Flush tables with read lock can run even though there may be an running query that has been executing for hours. In this case everything will be locked up in "Waiting for table flush" or "Waiting for master to send event" states. Killing the "flush tables with read lock" does not correct the issue either. In this case the only way to get the server operating normally again is to kill off the long running selects that blocked it to begin with.

With the above in mind we should make FTWRL safer to prevent production downtime. To do this I suggest the following:

flush-time that innobackupex will wait before issuing a FTWRL, (default 1800 seconds? configurable), during this time innobackupex will wait for running processes to finish. It will poll the process list and once there is no actively running queries it will issue the FTWRL. If --rsync option is set is still should run rsync prior to the FTWRL.

Once FTWRL has been run it should start another process that checks to make sure that process isn't blocked by anything (something that just started just as FTWRL was issued). If there is anything blocking at this point it should immediately kill the query so that FTWRL can finish successfully and the backup can complete. Logging what it killed would be nice.

Tags:

Revision history for this message

Raghavendra D Prabhu (raghavendra-prabhu) wrote on 2013-01-16:

The problem with using a flush-time is that there is no way to
prevent newer queries from starting (unless there is a write lock
on all tables or something like that). So, it is possible that
innobackupex will wait forever. It is also not possible to do "It
will poll the process list and once there is no actively running
queries it will issue the FTWRL." since it is possible that in
time between polls another query has sneaked in.

FTWRL ensures a barrier of sorts in that all the queries after
that (if FTWRL is waiting on 'waiting for table flush') will
queue up in FIFO and will complete after FTWRL (so only queries
will complete, the writes/updates will still wait).

What can/may be done (as the last paragraph of description suggests) is for FTWRL to be run and if it is waiting too long for table flush (due to bug or bad queries), is to kill said queries after a configurable timeout. But this can be unsafe too. Note that this won't be subject to race conditions like earlier since MySQL ensures that queries after FTWRL are in queue after that.

Revision history for this message

Raghavendra D Prabhu (raghavendra-prabhu) wrote on 2013-01-16:

It is also possible to issue FTWRL per table than globally, but, it may not help in this case and/or may lead to inconsistent backup (or may be possible only for Innodb tables).

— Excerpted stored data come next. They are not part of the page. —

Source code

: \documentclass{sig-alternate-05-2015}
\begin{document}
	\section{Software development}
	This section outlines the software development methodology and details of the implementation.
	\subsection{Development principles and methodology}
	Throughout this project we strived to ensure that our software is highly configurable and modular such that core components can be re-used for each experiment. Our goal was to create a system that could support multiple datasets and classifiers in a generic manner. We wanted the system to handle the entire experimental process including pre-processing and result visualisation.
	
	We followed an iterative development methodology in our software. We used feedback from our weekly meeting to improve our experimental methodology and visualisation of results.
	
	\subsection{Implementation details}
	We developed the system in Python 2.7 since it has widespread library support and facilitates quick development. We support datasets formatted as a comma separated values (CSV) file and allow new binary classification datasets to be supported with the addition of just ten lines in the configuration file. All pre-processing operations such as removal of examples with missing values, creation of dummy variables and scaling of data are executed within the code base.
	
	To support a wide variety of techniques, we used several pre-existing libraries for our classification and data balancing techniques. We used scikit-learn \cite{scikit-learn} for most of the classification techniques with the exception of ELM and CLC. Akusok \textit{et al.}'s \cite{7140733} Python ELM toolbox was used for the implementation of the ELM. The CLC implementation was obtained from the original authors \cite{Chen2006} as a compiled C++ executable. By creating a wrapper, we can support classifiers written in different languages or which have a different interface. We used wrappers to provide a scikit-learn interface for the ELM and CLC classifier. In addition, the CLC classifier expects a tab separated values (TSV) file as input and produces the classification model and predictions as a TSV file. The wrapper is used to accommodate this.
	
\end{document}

Revision history for this message

Ryan Huddleston (rshuddleston) wrote on 2013-01-16:

I still think it's important the FTWRL not start if we know a long running query is currently running. Many environments have hundreds of new connections per second coming in so we cannot afford for FTWRL to take longer than a second or so. For example if we know a query has been running for 3 hours we should not kick off FTWRL as it will be unclear when that query will finish and the databases will be completely locked during that time. So we either have two choices in this case:

1) wait for the query to finish for a period of time
2) immediately kill off the query that is preventing us from starting FTWRL

I suggest making it configurable.

It's not important that we avoid every race condition as we aren't trying to prevent every short running query. We are trying to prevent already running long-running queries from blocking FTWRL.

In addition once FTWRL has started the behavior I would like is to kill anything that is preventing that from going through quickly. This can be configurable but for customers with hundreds of new connections per second we want to ensure it's done in a timely manner and should kill anything that is causing a delay.

Revision history for this message

Alexey Kopytov (akopytov) wrote on 2013-01-17:

Converted this feature request to a blueprint: https://blueprints.launchpad.net/percona-xtrabackup/+spec/safe-ftwrl

We should look into implementing this for 2.1.